§ **Data for processing**
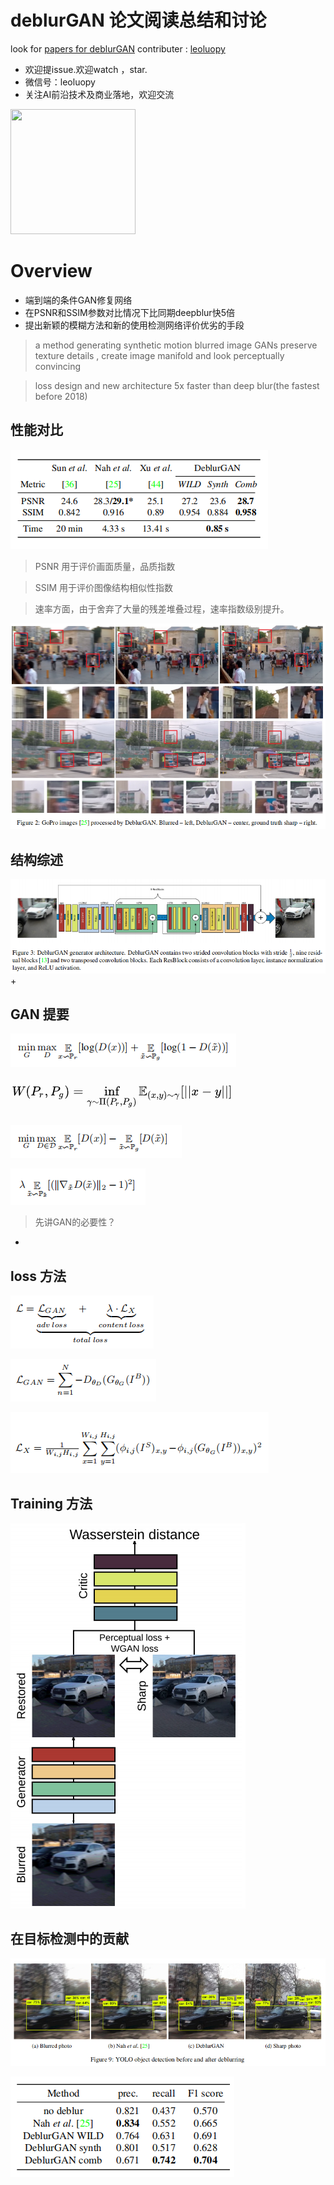 

# deblurGAN 论文阅读总结和讨论

look for [papers for deblurGAN](./ECCV2018_deblurGAN.pdf)
contributer : [leoluopy](https://github.com/leoluopy)

+ 欢迎提issue.欢迎watch ，star.
+ 微信号：leoluopy
+ 关注AI前沿技术及商业落地，欢迎交流

<img width="200" height="200" src="https://github.com/leoluopy/paper_discussing/blob/master/wechat_id.jpeg"/>


# Overview
+ 端到端的条件GAN修复网络
+ 在PSNR和SSIM参数对比情况下比同期deepblur快5倍
+ 提出新颖的模糊方法和新的使用检测网络评价优劣的手段

> a method generating synthetic motion blurred image GANs preserve texture details , create image manifold and look perceptually convincing

>  loss design and new architecture 5x faster than deep blur(the fastest before 2018)

## 性能对比
![](./compare_PSNR_SSIM.png)
> PSNR 用于评价画面质量，品质指数

> SSIM 用于评价图像结构相似性指数

> 速率方面，由于舍弃了大量的残差堆叠过程，速率指数级别提升。

![](./output.png)

## 结构综述
![](./network.png)
+ 

## GAN 提要
![](./GAN_loss_ori.png)

![](./W-distance.png)

![](./WGAN-loss.png)

![](./WGAN-GP.png)

> 先讲GAN的必要性？

+ 

## loss 方法
![](./deblurGAN-loss.png)

![](./deblurGAN-GAN-loss.PNG)

![](./deblurGAN-content-loss.png)



## Training 方法
![](./training_sketch_map.PNG)



## 在目标检测中的贡献
![](./detection-contribute.png)

![](./detection-contribute2.png)
 





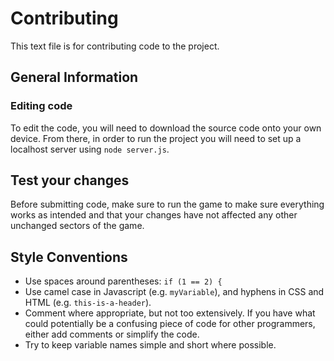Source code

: # Contributing

This text file is for contributing code to the project.

## General Information

### Editing code

To edit the code, you will need to download the source code onto your own device. From there, in order to run the project you will need to set up a localhost server using `node server.js`.

## Test your changes

Before submitting code, make sure to run the game to make sure everything works as intended and that your changes have not affected any other unchanged sectors of the game.

## Style Conventions

- Use spaces around parentheses: `if (1 == 2) {`
- Use camel case in Javascript (e.g. `myVariable`), and hyphens in CSS and HTML (e.g. `this-is-a-header`).
- Comment where appropriate, but not too extensively. If you have what could potentially be a confusing piece of code for other programmers, either add comments or simplify the code.
- Try to keep variable names simple and short where possible.
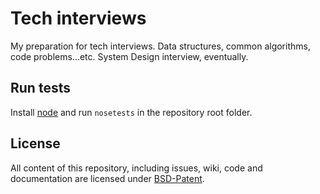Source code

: # Tech interviews

My preparation for tech interviews.
Data structures, common algorithms, code problems...etc.
System Design interview, eventually.

## Run tests

Install [node](https://nose.readthedocs.io/en/latest/) and run `nosetests` in the repository root folder.

## License

All content of this repository, including issues, wiki, code and documentation are licensed under [BSD-Patent](LICENSE).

§ **Required action**
Search the records above for the string "github". Copy every line that contains it.

§ **Result of the task**
contributer : [leoluopy](https://github.com/leoluopy)
<img width="200" height="200" src="https://github.com/leoluopy/paper_discussing/blob/master/wechat_id.jpeg"/>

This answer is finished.